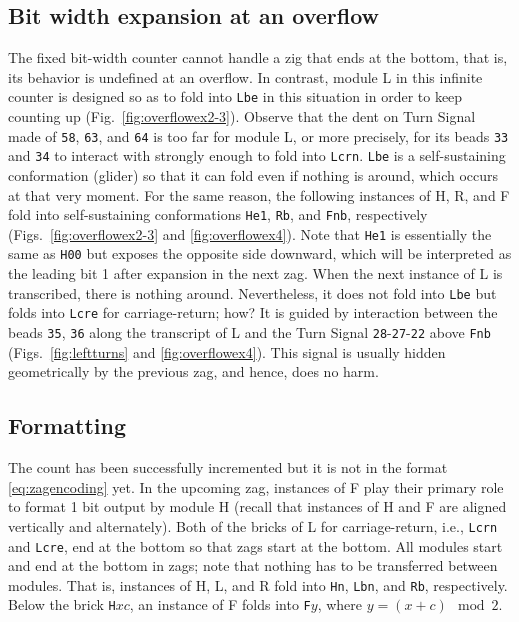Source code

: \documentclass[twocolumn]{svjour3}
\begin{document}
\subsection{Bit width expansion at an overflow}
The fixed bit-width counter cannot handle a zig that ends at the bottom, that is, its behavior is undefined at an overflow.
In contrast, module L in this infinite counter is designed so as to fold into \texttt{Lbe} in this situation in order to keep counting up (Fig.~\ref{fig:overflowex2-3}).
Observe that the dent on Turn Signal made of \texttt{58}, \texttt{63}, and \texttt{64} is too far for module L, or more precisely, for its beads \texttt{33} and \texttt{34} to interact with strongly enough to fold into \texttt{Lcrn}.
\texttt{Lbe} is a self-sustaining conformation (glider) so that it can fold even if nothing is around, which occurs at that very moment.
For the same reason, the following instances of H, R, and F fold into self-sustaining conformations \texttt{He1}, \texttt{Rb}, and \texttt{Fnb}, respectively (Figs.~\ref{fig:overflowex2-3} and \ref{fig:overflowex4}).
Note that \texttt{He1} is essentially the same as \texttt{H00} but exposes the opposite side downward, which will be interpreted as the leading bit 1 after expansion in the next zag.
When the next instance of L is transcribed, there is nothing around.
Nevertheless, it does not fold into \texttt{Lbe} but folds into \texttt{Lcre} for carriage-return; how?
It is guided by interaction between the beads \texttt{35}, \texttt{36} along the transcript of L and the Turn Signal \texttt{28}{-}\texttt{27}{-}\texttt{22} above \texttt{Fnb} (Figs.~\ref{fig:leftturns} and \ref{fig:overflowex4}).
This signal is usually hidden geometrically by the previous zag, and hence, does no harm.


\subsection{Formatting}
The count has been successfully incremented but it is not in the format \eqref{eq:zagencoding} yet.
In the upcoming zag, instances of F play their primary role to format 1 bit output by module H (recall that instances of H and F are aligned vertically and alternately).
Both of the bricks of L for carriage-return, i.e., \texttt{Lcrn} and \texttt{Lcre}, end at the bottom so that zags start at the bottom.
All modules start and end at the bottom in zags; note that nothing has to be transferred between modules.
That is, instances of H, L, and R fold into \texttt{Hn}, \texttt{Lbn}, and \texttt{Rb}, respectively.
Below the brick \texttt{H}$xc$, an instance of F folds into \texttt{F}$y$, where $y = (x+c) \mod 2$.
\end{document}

____________________

#### Activity:
Would you retype exactly the lines above, from the line with "width expansion at" to the line with "In contrast, module", with both end lines kept and nothing more?

#### Answer for this exercise:
\subsection{Bit width expansion at an overflow}
The fixed bit-width counter cannot handle a zig that ends at the bottom, that is, its behavior is undefined at an overflow.
In contrast, module L in this infinite counter is designed so as to fold into \texttt{Lbe} in this situation in order to keep counting up (Fig.~\ref{fig:overflowex2-3}).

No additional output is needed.